I know everyone is telling you to NOT get back with him or even try but I'm going to repeat what you've more than likely been hearing.. Don't try again. Please. I'm going to guess that you're into guys who are controlling and overprotective because you're still thinking about that not so great relationship when you're with somebody now who is great and sweet and caring. My sister is the same way. Now she has a baby and nobody there for her. I know you miss him but later you won't miss the ridiculous arguing and manipulation you are attracted to now. You should stay with Jeremy, the guy you're with now. He sounds great.


----------



## BlueCreek (May 5, 2008)

nikkilaya1234 said:


> I know everyone is telling you to NOT get back with him or even try but I'm going to repeat what you've more than likely been hearing.. Don't try again. Please. I'm going to guess that you're into guys who are controlling and overprotective because you're still thinking about that not so great relationship when you're with somebody now who is great and sweet and caring. My sister is the same way. Now she has a baby and nobody there for her. I know you miss him but later you won't miss the ridiculous arguing and manipulation you are attracted to now. You should stay with Jeremy, the guy you're with now. He sounds great.


:iagree:

My sister keeps going back and forth with a guy that is really is caring and loving half the time but controlling, selfish, and unfeeling the rest. It's a nightmare for her and now she has a daughter by him and he does NOTHING to help her out. 

One thing that I know is helping my sister in her process of getting over her ex is constantly writing anything down the father of her child does that is wrong. So when she starts missing him again, she breaks out that notebook and reads in her own words what she thinks about him the rest of the time. Helps her get past those times all she thinks about is his good side. 

You're lucky though, my sister is alone and thus has to deal with the worry of forever being along versus being with someone that can be a real jerk. You at least have someone and are not a single mother in her 30's.

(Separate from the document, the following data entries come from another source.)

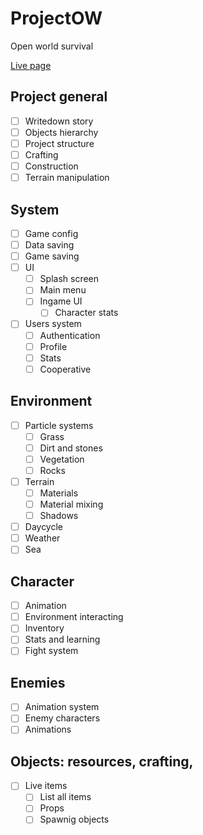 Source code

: # ProjectOW
Open world survival

[Live page](https://marcoscalvi.github.io/ProjectOW/)

## Project general
- [ ] Writedown story
- [ ] Objects hierarchy
- [ ] Project structure
- [ ] Crafting
- [ ] Construction
- [ ] Terrain manipulation
## System
- [ ] Game config
- [ ] Data saving
- [ ] Game saving
- [ ] UI
  - [ ] Splash screen
  - [ ] Main menu
  - [ ] Ingame UI
    - [ ] Character stats
- [ ] Users system
  - [ ] Authentication
  - [ ] Profile
  - [ ] Stats
  - [ ] Cooperative
## Environment
- [ ] Particle systems
  - [ ] Grass
  - [ ] Dirt and stones
  - [ ] Vegetation
  - [ ] Rocks
- [ ] Terrain
  - [ ] Materials
  - [ ] Material mixing
  - [ ] Shadows
- [ ] Daycycle
- [ ] Weather
- [ ] Sea
## Character
- [ ] Animation
- [ ] Environment interacting
- [ ] Inventory
- [ ] Stats and learning
- [ ] Fight system
## Enemies
- [ ] Animation system
- [ ] Enemy characters
- [ ] Animations
## Objects: resources, crafting, 
- [ ] Live items
  - [ ] List all items
  - [ ] Props
  - [ ] Spawnig objects
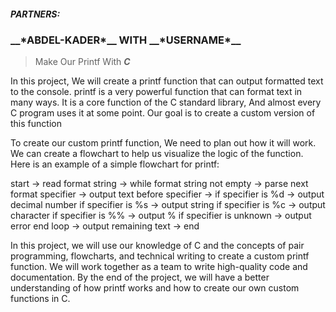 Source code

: <h5>PARTNERS:</h5>
<h3>__*ABDEL-KADER*__ WITH __*USERNAME*__</h3>

> Make Our Printf With __*C*__

<p>In this project, We will create a printf function that can output formatted text to the console. printf is a very powerful function that can format text in many ways. It is a core function of the C standard library, And almost every C program uses it at some point. Our goal is to create a custom version of this function</p>

<p>To create our custom printf function, We need to plan out how it will work. We can create a flowchart to help us visualize the logic of the function. Here is an example of a simple flowchart for printf:</p>

<p>start -> read format string -> while format string not empty -> 
parse next format specifier -> output text before specifier ->
if specifier is %d -> output decimal number
if specifier is %s -> output string
if specifier is %c -> output character
if specifier is %% -> output %
if specifier is unknown -> output error
end loop -> output remaining text -> end</p>

<p>In this project, we will use our knowledge of C and the concepts of pair programming, flowcharts, and technical writing to create a custom printf function. We will work together as a team to write high-quality code and documentation. By the end of the project, we will have a better understanding of how printf works and how to create our own custom functions in C.</p>

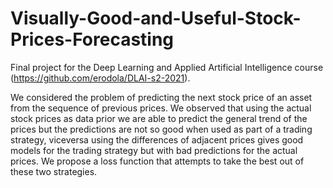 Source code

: # Visually-Good-and-Useful-Stock-Prices-Forecasting

Final project for the Deep Learning and Applied Artificial Intelligence course (https://github.com/erodola/DLAI-s2-2021).

We considered the problem of predicting the next stock price of an asset from the sequence of previous prices. We observed that using the actual stock prices as data prior we are able to predict the general trend of the prices but the predictions are not so good when used as part of a trading strategy, viceversa using the differences of adjacent prices gives good models for the trading strategy but with bad predictions for the actual prices. We propose a loss function that attempts to take the best out of these two strategies.
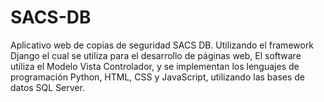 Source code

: # SACS-DB
Aplicativo web de copias de seguridad SACS DB. Utilizando el framework Django el cual se utiliza para el desarrollo de páginas web,
El software utiliza el Modelo Vista Controlador, y se implementan los lenguajes de programación Python, HTML, CSS y JavaScript,
utilizando las bases de datos SQL Server.
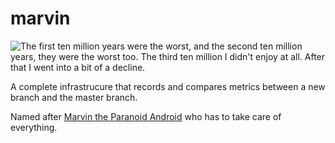 # marvin

![The first ten million years were the worst, and the second ten million years, they were the worst too. The third ten million I didn't enjoy at all. After that I went into a bit of a decline.](https://upload.wikimedia.org/wikipedia/en/2/25/Marvin-TV-3.jpg)

A complete infrastrucure that records and compares metrics between a new branch and the master branch.

Named after [Marvin the Paranoid Android](https://en.wikipedia.org/wiki/Marvin_the_Paranoid_Android) who has to take care of everything.
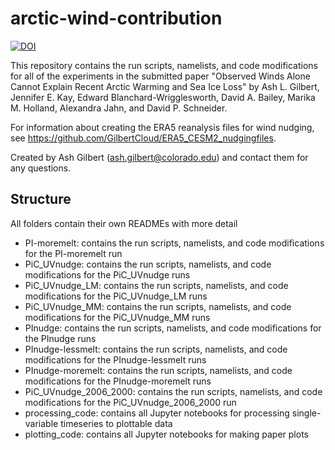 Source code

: # arctic-wind-contribution

[![DOI](https://zenodo.org/badge/980840741.svg)](https://zenodo.org/badge/latestdoi/980840741)

This repository contains the run scripts, namelists, and code modifications for all of the experiments in the submitted paper "Observed Winds Alone Cannot Explain Recent Arctic Warming and Sea Ice Loss" by Ash L. Gilbert, Jennifer E. Kay, Edward Blanchard-Wrigglesworth, David A. Bailey, Marika M. Holland, Alexandra Jahn, and David P. Schneider.

For information about creating the ERA5 reanalysis files for wind nudging, see https://github.com/GilbertCloud/ERA5_CESM2_nudgingfiles.

Created by Ash Gilbert (ash.gilbert@colorado.edu) and contact them for any questions.

## Structure

All folders contain their own READMEs with more detail

- PI-moremelt: contains the run scripts, namelists, and code modifications for the PI-moremelt run
- PiC_UVnudge: contains the run scripts, namelists, and code modifications for the PiC_UVnudge runs 
- PiC_UVnudge_LM: contains the run scripts, namelists, and code modifications for the PiC_UVnudge_LM runs 
- PiC_UVnudge_MM: contains the run scripts, namelists, and code modifications for the PiC_UVnudge_MM runs
- PInudge: contains the run scripts, namelists, and code modifications for the PInudge runs
- PInudge-lessmelt: contains the run scripts, namelists, and code modifications for the PInudge-lessmelt runs
- PInudge-moremelt: contains the run scripts, namelists, and code modifications for the PInudge-moremelt runs 
- PiC_UVnudge_2006_2000: contains the run scripts, namelists, and code modifications for the PiC_UVnudge_2006_2000 run 
- processing_code: contains all Jupyter notebooks for processing single-variable timeseries to plottable data 
- plotting_code: contains all Jupyter notebooks for making paper plots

Now, I don't know how else you get over the ex, but you really need to work harder at that. Whatever you do, don't string Jeremy over any longer. Make a choice and go with it. Obviously, I think Jeremy deserves your attention and not your ex, but it's not my choice to make. Still, seems pretty odd that you're willing to throw away what could be something special with a great guy over a memory of a few good moments with a man you already know can be a jerk to you.

One negative comment about Jeremy though, the man should at least make an attempt to fight for you. Seriously, it's one thing to be a caring, thoughtful, nice guy, but fight for your woman! :scratchhead:


----------



## draconis (Oct 3, 2007)

Forget sean, he is your ex for a reason and going back to him will not solve the old problems. It sounds like he is posessive and immature. Jeremy on the other hand wants what is best for you! Isn't that what love is all about? He seems like the real man here and the greater one too.

draconis


----------



## Honey (Sep 2, 2008)

Don't dwell on pass relationships, you'll miss out on the good ones.
If this guy didn't treat you with respect while dating you, why would you want to say with him? If you marry this man, you will most likely get the same treatment, or maybe even worse. I agree to give the new guy a try.


----------



## Honey (Sep 2, 2008)

:scratchhead: This is from 2007. I wonder what happened?


----------